An out-of-the-way diner becomes the unlikely battleground for the survival of the human race. When God loses faith in humankind, he sends his legion of angels to bring the Apocalypse. Humanity’s only hope lies in a group of strangers trapped in a desert diner with the Archangel Michael (Paul Bettany). Directed by Scott Stewart, a first-time filmmaker better know for his visual effects work in movies like “Pirates of the Caribbean: Dead Man’s Chest” and “Night at the Museum” and “Iron Man.”
Rating: 4 out of 10
This movie has some great pieces in place. Personally, I like the idea of angels coming to wipe out mankind of behalf of God, whose had enough of our crap.

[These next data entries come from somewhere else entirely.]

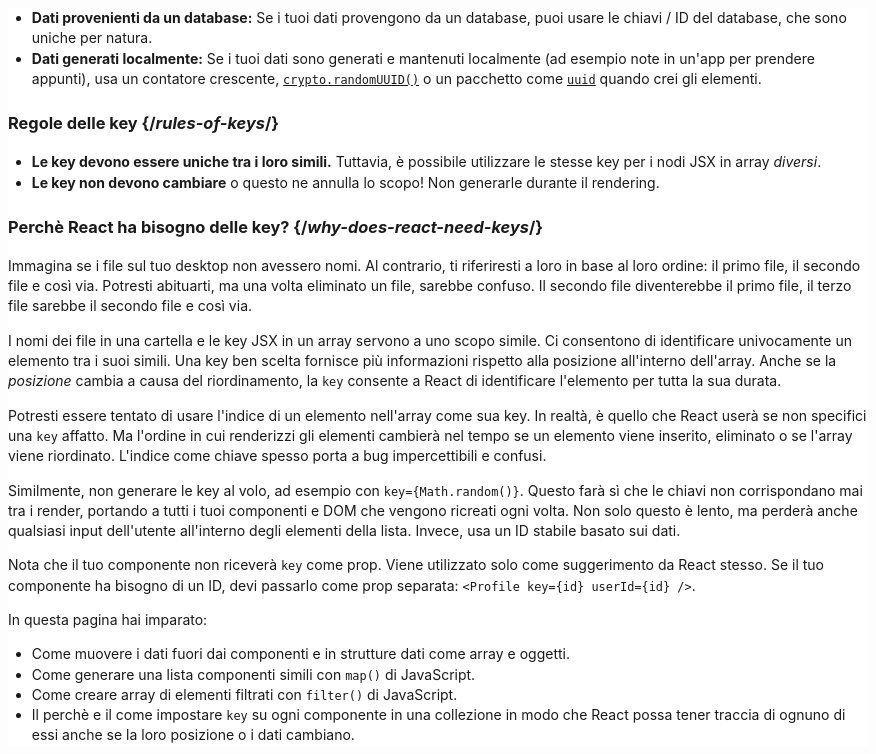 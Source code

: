 
* **Dati provenienti da un database:** Se i tuoi dati provengono da un database, puoi usare le chiavi / ID del database, che sono uniche per natura.
* **Dati generati localmente:** Se i tuoi dati sono generati e mantenuti localmente (ad esempio note in un'app per prendere appunti), usa un contatore crescente, [`crypto.randomUUID()`](https://developer.mozilla.org/en-US/docs/Web/API/Crypto/randomUUID) o un pacchetto come [`uuid`](https://www.npmjs.com/package/uuid) quando crei gli elementi.

### Regole delle key {/*rules-of-keys*/}

* **Le key devono essere uniche tra i loro simili.** Tuttavia, è possibile utilizzare le stesse key per i nodi JSX in array _diversi_.
* **Le key non devono cambiare** o questo ne annulla lo scopo! Non generarle durante il rendering.

### Perchè React ha bisogno delle key? {/*why-does-react-need-keys*/}

Immagina se i file sul tuo desktop non avessero nomi. Al contrario, ti riferiresti a loro in base al loro ordine: il primo file, il secondo file e così via. Potresti abituarti, ma una volta eliminato un file, sarebbe confuso. Il secondo file diventerebbe il primo file, il terzo file sarebbe il secondo file e così via.

I nomi dei file in una cartella e le key JSX in un array servono a uno scopo simile. Ci consentono di identificare univocamente un elemento tra i suoi simili. Una key ben scelta fornisce più informazioni rispetto alla posizione all'interno dell'array. Anche se la _posizione_ cambia a causa del riordinamento, la `key` consente a React di identificare l'elemento per tutta la sua durata.

<Pitfall>

Potresti essere tentato di usare l'indice di un elemento nell'array come sua key. In realtà, è quello che React userà se non specifici una `key` affatto. Ma l'ordine in cui renderizzi gli elementi cambierà nel tempo se un elemento viene inserito, eliminato o se l'array viene riordinato. L'indice come chiave spesso porta a bug impercettibili e confusi.

Similmente, non generare le key al volo, ad esempio con `key={Math.random()}`. Questo farà sì che le chiavi non corrispondano mai tra i render, portando a tutti i tuoi componenti e DOM che vengono ricreati ogni volta. Non solo questo è lento, ma perderà anche qualsiasi input dell'utente all'interno degli elementi della lista. Invece, usa un ID stabile basato sui dati.

Nota che il tuo componente non riceverà `key` come prop. Viene utilizzato solo come suggerimento da React stesso. Se il tuo componente ha bisogno di un ID, devi passarlo come prop separata: `<Profile key={id} userId={id} />`.

</Pitfall>

<Recap>

In questa pagina hai imparato:

* Come muovere i dati fuori dai componenti e in strutture dati come array e oggetti.
* Come generare una lista componenti simili con `map()` di JavaScript.
* Come creare array di elementi filtrati con `filter()` di JavaScript.
* Il perchè e il come impostare `key` su ogni componente in una collezione in modo che React possa tener traccia di ognuno di essi anche se la loro posizione o i dati cambiano.

</Recap>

There are some really solid actor in this cast, too, like Dennis Quaid, Charles S. Dutton and Tyrese Gibson, who all gave a solid performances. Bettany plays Angel Michael well as a loyal-to-the-fault angel who is spurning God’s wishes and attempting to save humanity. He is, along with a group of others, protecting Charlie (Adrianne Palicki) who is pregnant. She’s not sure who the father is, smokes, and works at the diner where they all meet. She’s not particularly likable, but that’s not the goal. The goal is to protect this baby because it will save humanity from the apocalypse that is happening all around. Angels are possessing people, turning them into zombie-like creatures that kill people.
The problem this movie has is it never answers anything. I don’t mind being left with questions. Good movies often do. But everything about this was vague. We don’t know why the baby has to live. When that’s the focus of the film, you should probably give the audience a clue. The film also doesn’t know what it wants to be — a zombie flick, or a religious epic. It’s not all that scary, either. The films visuals and effects are excellent. It’s writing, not so much.